Wer hat Benjy erstochen? Du willst deinen Verdacht mit anderen Hobbyermittlern und potenziellen Sexpartnern teilen, dann los, die Zeit läuft, das Spiel beginnt.
Okay, dieser Typ da, der in etwa vier Metern Höhe und nur mit Badeshorts bekleidet auf dem Dach einer Holzveranda steht und von dort offensichtlich in den Pool runter springen will, dieser Typ da, er scheint dich zu meinen, und du sollst jetzt bitte schön deinen Arsch bewegen, sofort, das ist schließlich eine Party, seine Party, tja, und was machst du jetzt? Du hast dich schließlich auf dieses Rollenspiel eingelassen, du ahnst, deine Entscheidungen können den Verlauf des Abends verändern, denn deine Rolle ist es, dieser fiktiven Partypoolgeschichte einen persönlichen Spin zu geben, um später dann im real life, wer weiß, neue friends with benefits zu finden oder wen und was mit wem du auch immer suchst auf Tinder. Aber erst mal die Frage: Wischst du, wie du es von der App gewohnt bist, nach links („Nee, du, lass mal“) und bleibst unten oder doch eher nach rechts („Ich komme hoch“), um womöglich selbst ins Wasser springen zu müssen?
Dieser Typ da oben heißt übrigens Benjy, er macht irgendwas mit Musik und dazwischen bestimmt auch einiges mit Hanteln, und du, der Zuschauer, der du gerade Tinder geöffnet hast und jetzt auf einen seltsam entrückten und wahrscheinlich schon microdosierten Benjy in deinem Smartphone starrst, du also scheinst dessen bester Freund zu sein. In-app experience nennt sich das Ganze, und mitten in der App, im neu gelaunchten Explore-Hub, macht Tinder jetzt einen auf Crime, und weil Crime zieht und weil alle es machen, werden hier Brettspielabend und Escape-Room-Erfahrung zu einem Live-Detektiv-und-Dating-Event zusammengerührt, gemeinsam „Tatort“ gucken war gestern.

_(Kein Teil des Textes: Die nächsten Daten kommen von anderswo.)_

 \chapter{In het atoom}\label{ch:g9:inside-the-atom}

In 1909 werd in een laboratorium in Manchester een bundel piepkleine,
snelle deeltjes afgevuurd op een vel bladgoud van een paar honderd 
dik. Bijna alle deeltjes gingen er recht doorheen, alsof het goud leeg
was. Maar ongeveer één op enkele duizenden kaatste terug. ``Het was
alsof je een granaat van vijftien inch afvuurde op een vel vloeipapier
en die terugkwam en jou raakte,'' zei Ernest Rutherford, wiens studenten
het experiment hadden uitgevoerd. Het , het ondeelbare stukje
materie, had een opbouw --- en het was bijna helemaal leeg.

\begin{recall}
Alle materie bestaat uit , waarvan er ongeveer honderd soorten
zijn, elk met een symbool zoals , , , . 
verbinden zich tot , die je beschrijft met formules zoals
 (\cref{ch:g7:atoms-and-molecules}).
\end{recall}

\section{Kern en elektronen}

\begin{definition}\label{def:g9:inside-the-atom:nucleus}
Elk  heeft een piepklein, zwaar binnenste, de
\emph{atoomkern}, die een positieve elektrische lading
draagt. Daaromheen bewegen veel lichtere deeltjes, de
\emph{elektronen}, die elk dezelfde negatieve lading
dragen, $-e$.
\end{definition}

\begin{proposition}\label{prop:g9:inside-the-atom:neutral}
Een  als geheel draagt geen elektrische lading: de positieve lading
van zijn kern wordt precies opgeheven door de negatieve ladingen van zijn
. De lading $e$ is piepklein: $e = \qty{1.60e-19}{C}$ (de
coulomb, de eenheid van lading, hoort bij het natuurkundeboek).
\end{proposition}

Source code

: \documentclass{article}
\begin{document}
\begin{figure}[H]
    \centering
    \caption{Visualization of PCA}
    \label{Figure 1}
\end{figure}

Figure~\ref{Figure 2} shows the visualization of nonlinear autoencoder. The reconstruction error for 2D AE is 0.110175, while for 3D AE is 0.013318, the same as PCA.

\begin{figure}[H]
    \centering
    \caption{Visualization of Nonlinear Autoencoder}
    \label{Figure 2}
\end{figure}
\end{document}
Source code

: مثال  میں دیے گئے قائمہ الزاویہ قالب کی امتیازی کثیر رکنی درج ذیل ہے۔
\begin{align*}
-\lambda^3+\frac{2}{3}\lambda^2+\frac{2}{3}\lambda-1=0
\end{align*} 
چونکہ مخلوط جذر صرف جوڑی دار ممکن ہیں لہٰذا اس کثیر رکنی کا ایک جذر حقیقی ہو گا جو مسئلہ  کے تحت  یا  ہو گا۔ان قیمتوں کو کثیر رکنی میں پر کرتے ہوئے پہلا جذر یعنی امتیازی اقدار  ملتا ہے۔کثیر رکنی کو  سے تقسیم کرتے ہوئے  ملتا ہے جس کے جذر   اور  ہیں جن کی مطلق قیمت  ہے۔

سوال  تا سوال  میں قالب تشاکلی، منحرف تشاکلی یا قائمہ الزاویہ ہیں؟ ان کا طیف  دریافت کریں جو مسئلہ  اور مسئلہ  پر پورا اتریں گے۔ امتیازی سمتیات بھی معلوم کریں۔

Und dann („Ich komme hoch“) stehst du eben auch oben und Benjy erzählt dir gleich mal, wie langweilig die anderen Partygäste sind und dass er und du, dass ihr unsterblich seid, was natürlich, wenn es um real existierende Lebensaussichten geht, grob falsch ist und in Benjys Fall noch falscher wird, denn – Achtung, Spoiler! – er wird ja gleich sterben. Aber noch nicht beim gemeinsamen Poolsprung, platsch.
Alles klar so weit? Dann lassen wir das Preview-Filmchen etwas weiterlaufen.
Die Geburtstagsparty hat nämlich bereits begonnen, die Kamera schweift, du siehst Benjys Haus, die Terrasse, den Garten, Benjys beleuchteten Pool, und darum in losen Grüppchen drapiert sind Benjys reiche und schöne und schön reich diverse Freunde, hier dezenter Burning-Man-Style, dort kalifornischer Sportschick, „welcome to my dirty 23rd“, sagt Benjy, also gleich mal hoch die Tassen. Alle sieben Gäste sind jetzt da, und alles ist vorbereitet, um es ordentlich krachen zu lassen, bevor es richtig dreckig werden kann. Zumindest blutig.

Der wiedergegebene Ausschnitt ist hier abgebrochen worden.